• **TASK OBJECTIVE**: How many lines of the data include the string "instagram"? State that number alone.

• **RECORDS SUPPLIED**:
▽
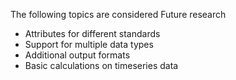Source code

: The following topics are considered Future research
<ul>
  <li>Attributes for different standards</li>
  <li>Support for multiple data types</li>
  <li>Additional output formats</li>
  <li>Basic calculations on timeseries data</li>
</ul>
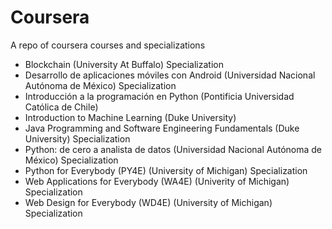 <h1> Coursera </h1>
<p>A repo of coursera courses and specializations</p>
<ul>
  <li>Blockchain (University At Buffalo) Specialization</li>
  <li>Desarrollo de aplicaciones móviles con Android (Universidad Nacional Autónoma de México) Specialization</li>
  <li>Introducción a la programación en Python (Pontificia Universidad Católica de Chile)</li>
  <li>Introduction to Machine Learning (Duke University)</li>
  <li>Java Programming and Software Engineering Fundamentals (Duke University) Specialization</li>
  <li>Python: de cero a analista de datos (Universidad Nacional Autónoma de México) Specialization</li>
  <li>Python for Everybody (PY4E) (University of Michigan) Specialization</li>
  <li>Web Applications for Everybody (WA4E) (Univerity of Michigan) Specialization</li>
  <li>Web Design for Everybody (WD4E) (University of Michigan) Specialization</li>
</ul>
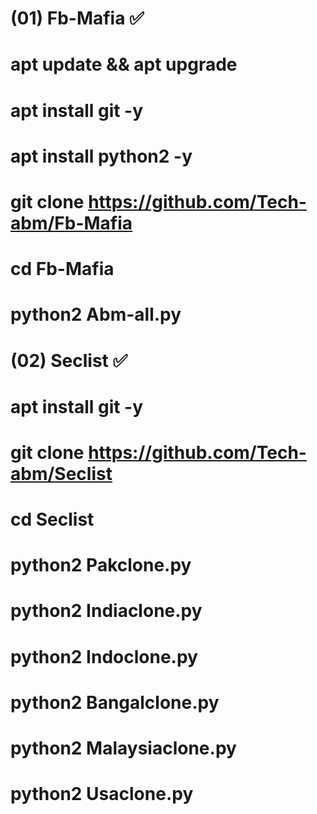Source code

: # (01) Fb-Mafia ✅

# apt update && apt upgrade 

# apt install git -y

# apt install python2 -y

# git clone https://github.com/Tech-abm/Fb-Mafia

# cd Fb-Mafia

# python2 Abm-all.py

# (02) Seclist ✅

# apt install git -y

# git clone https://github.com/Tech-abm/Seclist

# cd Seclist

# python2 Pakclone.py

# python2 Indiaclone.py

# python2 Indoclone.py

# python2 Bangalclone.py

# python2 Malaysiaclone.py

# python2 Usaclone.py

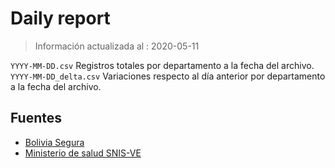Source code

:# Daily report 
> Información actualizada al : 2020-05-11

`YYYY-MM-DD.csv`  Registros totales por departamento a la fecha del archivo. 
`YYYY-MM-DD_delta.csv`  Variaciones respecto al día anterior por departamento a la fecha del archivo. 


## Fuentes

* [Bolivia Segura](https://www.boliviasegura.gob.bo/)
* [Ministerio de salud SNIS-VE](https://snis.minsalud.gob.bo/)

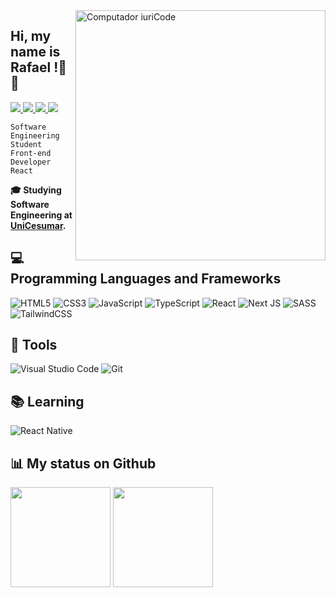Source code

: <img src="https://raw.githubusercontent.com/MicaelliMedeiros/micaellimedeiros/master/image/computer-illustration.png" min-width="400px" max-width="400px" width="400px" align="right" alt="Computador iuriCode">

## Hi, my name is **Rafael** !👋😃
<p align="left">
  <a href="https://www.linkedin.com/in/rafael-martins-ribeiro/">
    <img src="https://img.shields.io/badge/-RafaelMartins-6633cc?style=flat-square&logo=Linkedin&logoColor=white&link=https://www.linkedin.com/in/rafael-martins-ribeiro/" />
  </a>
  <a href="mailto:rafaelmartins1964@hotmail.com">
    <img src="https://img.shields.io/badge/-rafaelmartins1964@hotmail.com-6633cc?style=flat-square&logo=Gmail&logoColor=white&link=mailto:rafaelmartins1964@hotmail.com"/>
  </a>
  <a href="https://www.instagram.com/raff.martinsr/">
    <img src="https://img.shields.io/badge/-raff.martinsr-6633cc?style=flat-square&logo=Instagram&logoColor=white&link=https://www.instagram.com/raff.martinsr/" />
  </a>
  <a href="https://github.com/RafaelMartinsRibeiro/?tab=follow">
    <img src="https://img.shields.io/github/followers/RafaelMartinsRibeiro?label=Follow&style=social" />
  </a>
</p>


`Software Engineering Student`
<br>
`Front-end Developer React`
<br>

**🎓 Studying Software Engineering at <a href="https://www.unicesumar.edu.br">UniCesumar</a>.**


## 💻 **Programming Languages and Frameworks**

![HTML5](https://img.shields.io/badge/html5-%23E34F26.svg?style=for-the-badge&logo=html5&logoColor=white)
![CSS3](https://img.shields.io/badge/css3-%231572B6.svg?style=for-the-badge&logo=css3&logoColor=white)
![JavaScript](https://img.shields.io/badge/javascript-%23323330.svg?style=for-the-badge&logo=javascript&logoColor=%23F7DF1E)
![TypeScript](https://img.shields.io/badge/typescript-%23007ACC.svg?style=for-the-badge&logo=typescript&logoColor=white)
![React](https://img.shields.io/badge/react-%2320232a.svg?style=for-the-badge&logo=react&logoColor=%2361DAFB)
![Next JS](https://img.shields.io/badge/Next-black?style=for-the-badge&logo=next.js&logoColor=white)
![SASS](https://img.shields.io/badge/SASS-hotpink.svg?style=for-the-badge&logo=SASS&logoColor=white)
![TailwindCSS](https://img.shields.io/badge/tailwindcss-%2338B2AC.svg?style=for-the-badge&logo=tailwind-css&logoColor=white)


## 💼 **Tools**

![Visual Studio Code](https://img.shields.io/badge/Visual%20Studio%20Code-0078d7.svg?style=for-the-badge&logo=visual-studio-code&logoColor=white)
![Git](https://img.shields.io/badge/git-%23F05033.svg?style=for-the-badge&logo=git&logoColor=white)


## 📚 **Learning**

![React Native](https://img.shields.io/badge/react_native-%2320232a.svg?style=for-the-badge&logo=react&logoColor=%2361DAFB)


## 📊 **My status on Github**
<div>
  <img height="160em" src="https://github-readme-stats.vercel.app/api?username=RafaelMartinsRibeiro&show_icons=true&theme=ocean_dark&count_private=true&hide_border=true&locale=pt-br"/>
    
  <img height="160em" src="https://github-readme-stats.vercel.app/api/top-langs/?username=RafaelMartinsRibeiro&layout=compact&langs_count=6&theme=ocean_dark&hide_border=true"/>
</div>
△
• **RESPONSE TO THIS TASK**: 2